▼▼▼

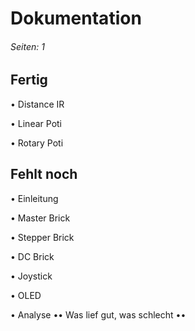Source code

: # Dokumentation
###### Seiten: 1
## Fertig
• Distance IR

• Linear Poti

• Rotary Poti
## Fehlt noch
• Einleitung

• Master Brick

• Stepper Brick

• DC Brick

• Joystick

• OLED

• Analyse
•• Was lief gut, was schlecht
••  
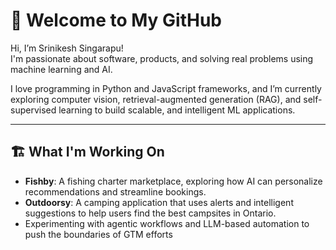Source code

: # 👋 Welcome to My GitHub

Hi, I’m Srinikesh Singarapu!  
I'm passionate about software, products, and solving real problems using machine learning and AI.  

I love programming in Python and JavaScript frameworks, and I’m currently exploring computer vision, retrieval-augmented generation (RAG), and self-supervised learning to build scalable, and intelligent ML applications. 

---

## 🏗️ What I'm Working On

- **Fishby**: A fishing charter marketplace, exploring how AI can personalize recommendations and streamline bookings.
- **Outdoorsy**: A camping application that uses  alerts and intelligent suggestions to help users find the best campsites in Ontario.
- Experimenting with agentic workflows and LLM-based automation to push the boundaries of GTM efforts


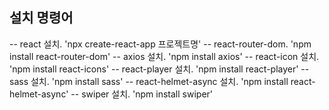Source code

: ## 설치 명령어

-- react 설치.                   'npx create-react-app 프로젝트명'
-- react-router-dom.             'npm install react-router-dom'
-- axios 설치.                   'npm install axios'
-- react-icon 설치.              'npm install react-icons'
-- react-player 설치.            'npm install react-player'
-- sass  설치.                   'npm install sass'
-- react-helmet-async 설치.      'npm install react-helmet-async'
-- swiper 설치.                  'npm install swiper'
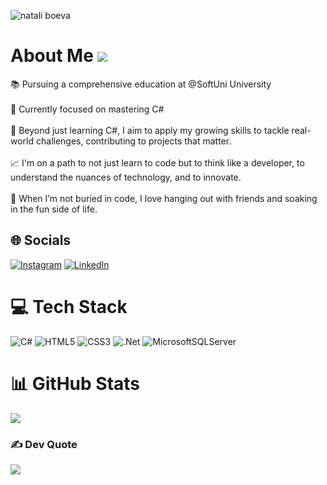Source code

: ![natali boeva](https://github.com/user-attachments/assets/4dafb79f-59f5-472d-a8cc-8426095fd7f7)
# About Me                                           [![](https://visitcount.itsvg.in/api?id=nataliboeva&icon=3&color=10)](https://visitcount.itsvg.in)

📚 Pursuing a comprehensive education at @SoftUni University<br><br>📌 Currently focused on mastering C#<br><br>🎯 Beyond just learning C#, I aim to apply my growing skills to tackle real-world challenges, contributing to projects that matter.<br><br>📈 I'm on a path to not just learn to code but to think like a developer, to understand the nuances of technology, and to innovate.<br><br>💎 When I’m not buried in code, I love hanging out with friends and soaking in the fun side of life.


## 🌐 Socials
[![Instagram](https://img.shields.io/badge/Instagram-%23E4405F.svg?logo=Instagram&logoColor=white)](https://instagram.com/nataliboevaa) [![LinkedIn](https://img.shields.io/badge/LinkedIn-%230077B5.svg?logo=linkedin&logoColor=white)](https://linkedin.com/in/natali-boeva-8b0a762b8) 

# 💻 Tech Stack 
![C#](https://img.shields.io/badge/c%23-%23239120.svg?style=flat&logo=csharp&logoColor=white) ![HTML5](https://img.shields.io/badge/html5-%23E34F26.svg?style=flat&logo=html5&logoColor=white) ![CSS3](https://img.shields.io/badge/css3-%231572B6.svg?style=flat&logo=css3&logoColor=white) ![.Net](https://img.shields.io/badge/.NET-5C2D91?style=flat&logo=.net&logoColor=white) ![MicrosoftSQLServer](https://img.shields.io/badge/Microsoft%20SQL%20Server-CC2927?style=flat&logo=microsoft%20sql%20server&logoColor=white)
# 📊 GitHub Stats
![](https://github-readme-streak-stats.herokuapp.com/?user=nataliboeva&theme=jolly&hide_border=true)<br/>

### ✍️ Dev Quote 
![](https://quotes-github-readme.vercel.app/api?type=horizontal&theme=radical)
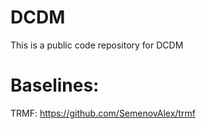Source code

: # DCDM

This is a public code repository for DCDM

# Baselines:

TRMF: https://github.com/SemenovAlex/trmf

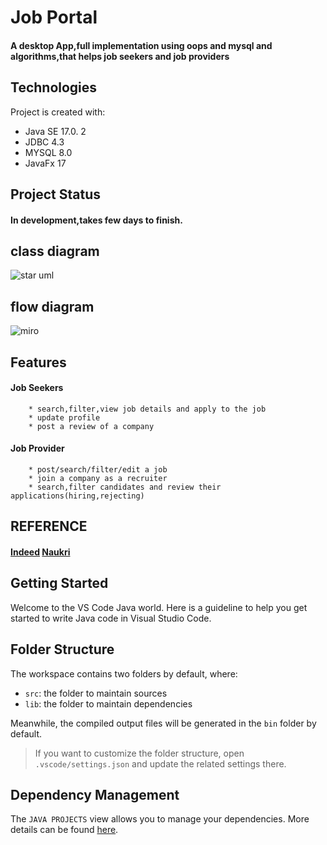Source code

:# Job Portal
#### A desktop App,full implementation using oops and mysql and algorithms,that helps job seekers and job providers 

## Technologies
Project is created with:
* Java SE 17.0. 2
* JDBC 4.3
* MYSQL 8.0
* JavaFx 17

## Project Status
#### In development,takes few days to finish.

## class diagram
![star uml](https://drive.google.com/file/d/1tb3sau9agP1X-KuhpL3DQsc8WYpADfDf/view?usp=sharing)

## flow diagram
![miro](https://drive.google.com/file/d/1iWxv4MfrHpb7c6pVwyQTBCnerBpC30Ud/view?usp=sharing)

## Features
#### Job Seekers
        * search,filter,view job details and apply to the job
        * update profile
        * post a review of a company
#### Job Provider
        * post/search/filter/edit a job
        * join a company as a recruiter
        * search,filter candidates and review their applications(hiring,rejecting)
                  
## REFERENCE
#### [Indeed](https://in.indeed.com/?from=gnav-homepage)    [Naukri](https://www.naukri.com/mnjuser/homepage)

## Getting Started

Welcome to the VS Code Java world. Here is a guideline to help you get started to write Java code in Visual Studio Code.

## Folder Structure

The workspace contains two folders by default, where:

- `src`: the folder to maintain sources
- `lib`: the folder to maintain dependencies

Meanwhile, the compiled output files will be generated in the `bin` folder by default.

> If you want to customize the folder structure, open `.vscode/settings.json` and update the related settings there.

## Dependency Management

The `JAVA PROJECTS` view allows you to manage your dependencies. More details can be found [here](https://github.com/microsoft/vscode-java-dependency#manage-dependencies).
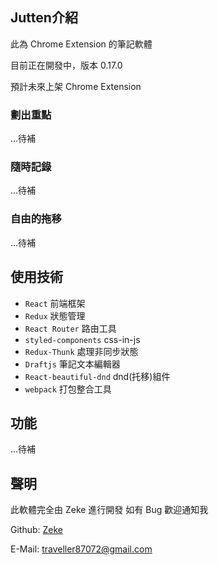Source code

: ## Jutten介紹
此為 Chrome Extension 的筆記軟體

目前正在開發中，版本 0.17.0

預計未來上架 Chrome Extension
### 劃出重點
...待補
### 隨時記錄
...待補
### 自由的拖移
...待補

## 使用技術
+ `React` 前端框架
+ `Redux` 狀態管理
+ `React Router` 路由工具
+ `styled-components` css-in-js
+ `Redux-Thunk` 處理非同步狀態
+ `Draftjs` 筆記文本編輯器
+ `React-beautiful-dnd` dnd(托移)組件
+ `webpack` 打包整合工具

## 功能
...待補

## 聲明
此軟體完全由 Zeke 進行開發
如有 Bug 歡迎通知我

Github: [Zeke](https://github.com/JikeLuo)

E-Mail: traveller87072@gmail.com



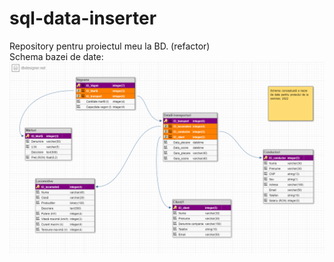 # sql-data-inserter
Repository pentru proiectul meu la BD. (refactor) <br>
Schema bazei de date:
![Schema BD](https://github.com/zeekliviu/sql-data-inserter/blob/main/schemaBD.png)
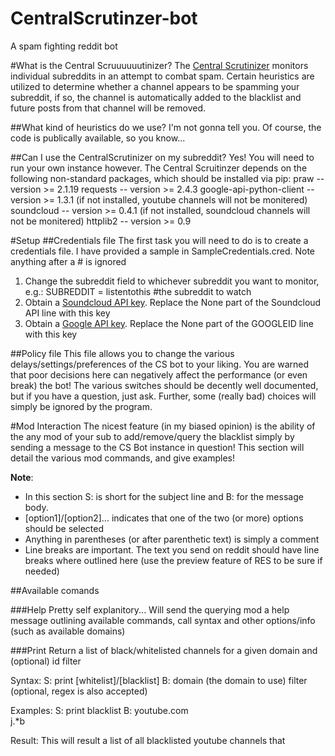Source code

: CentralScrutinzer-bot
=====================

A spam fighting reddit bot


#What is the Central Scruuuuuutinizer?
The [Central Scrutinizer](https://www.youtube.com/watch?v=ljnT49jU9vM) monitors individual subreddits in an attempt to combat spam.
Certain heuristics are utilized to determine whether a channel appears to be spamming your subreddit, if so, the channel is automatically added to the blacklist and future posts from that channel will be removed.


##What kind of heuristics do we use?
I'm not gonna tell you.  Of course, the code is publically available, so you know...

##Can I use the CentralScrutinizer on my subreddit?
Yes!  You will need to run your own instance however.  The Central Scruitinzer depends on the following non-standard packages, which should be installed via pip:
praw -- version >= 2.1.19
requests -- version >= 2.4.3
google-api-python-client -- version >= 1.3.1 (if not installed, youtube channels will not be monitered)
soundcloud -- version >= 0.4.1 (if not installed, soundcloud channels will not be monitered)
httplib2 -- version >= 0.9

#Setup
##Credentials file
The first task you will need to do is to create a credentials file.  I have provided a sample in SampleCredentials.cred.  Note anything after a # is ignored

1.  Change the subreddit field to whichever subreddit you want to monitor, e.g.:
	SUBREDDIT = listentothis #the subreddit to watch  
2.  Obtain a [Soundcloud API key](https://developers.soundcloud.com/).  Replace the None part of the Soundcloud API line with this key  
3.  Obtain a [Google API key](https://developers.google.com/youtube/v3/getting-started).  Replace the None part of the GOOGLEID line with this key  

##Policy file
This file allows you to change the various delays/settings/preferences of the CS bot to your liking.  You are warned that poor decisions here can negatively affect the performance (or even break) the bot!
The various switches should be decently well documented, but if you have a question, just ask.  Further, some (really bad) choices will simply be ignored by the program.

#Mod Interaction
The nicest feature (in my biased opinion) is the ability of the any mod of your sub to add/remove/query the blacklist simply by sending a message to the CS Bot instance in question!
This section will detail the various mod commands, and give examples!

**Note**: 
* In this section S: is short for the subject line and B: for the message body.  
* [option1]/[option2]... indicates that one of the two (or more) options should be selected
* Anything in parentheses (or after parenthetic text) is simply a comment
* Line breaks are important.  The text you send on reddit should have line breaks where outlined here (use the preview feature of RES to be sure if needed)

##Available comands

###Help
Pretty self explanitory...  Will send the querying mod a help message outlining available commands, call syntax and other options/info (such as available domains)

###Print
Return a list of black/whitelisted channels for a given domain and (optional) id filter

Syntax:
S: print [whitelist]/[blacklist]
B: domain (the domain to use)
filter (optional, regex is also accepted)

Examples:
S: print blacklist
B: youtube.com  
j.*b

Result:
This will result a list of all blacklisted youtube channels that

▲▲▲

> **What needs to be done**: Your answer must consist solely of the lines above between the line holding "review their applications(hiring,rejecting)" and the line holding "## Getting Started", inclusive, copied exactly.

> **Answer to this task**:
        * search,filter candidates and review their applications(hiring,rejecting)
                  
## REFERENCE
#### [Indeed](https://in.indeed.com/?from=gnav-homepage)    [Naukri](https://www.naukri.com/mnjuser/homepage)

## Getting Started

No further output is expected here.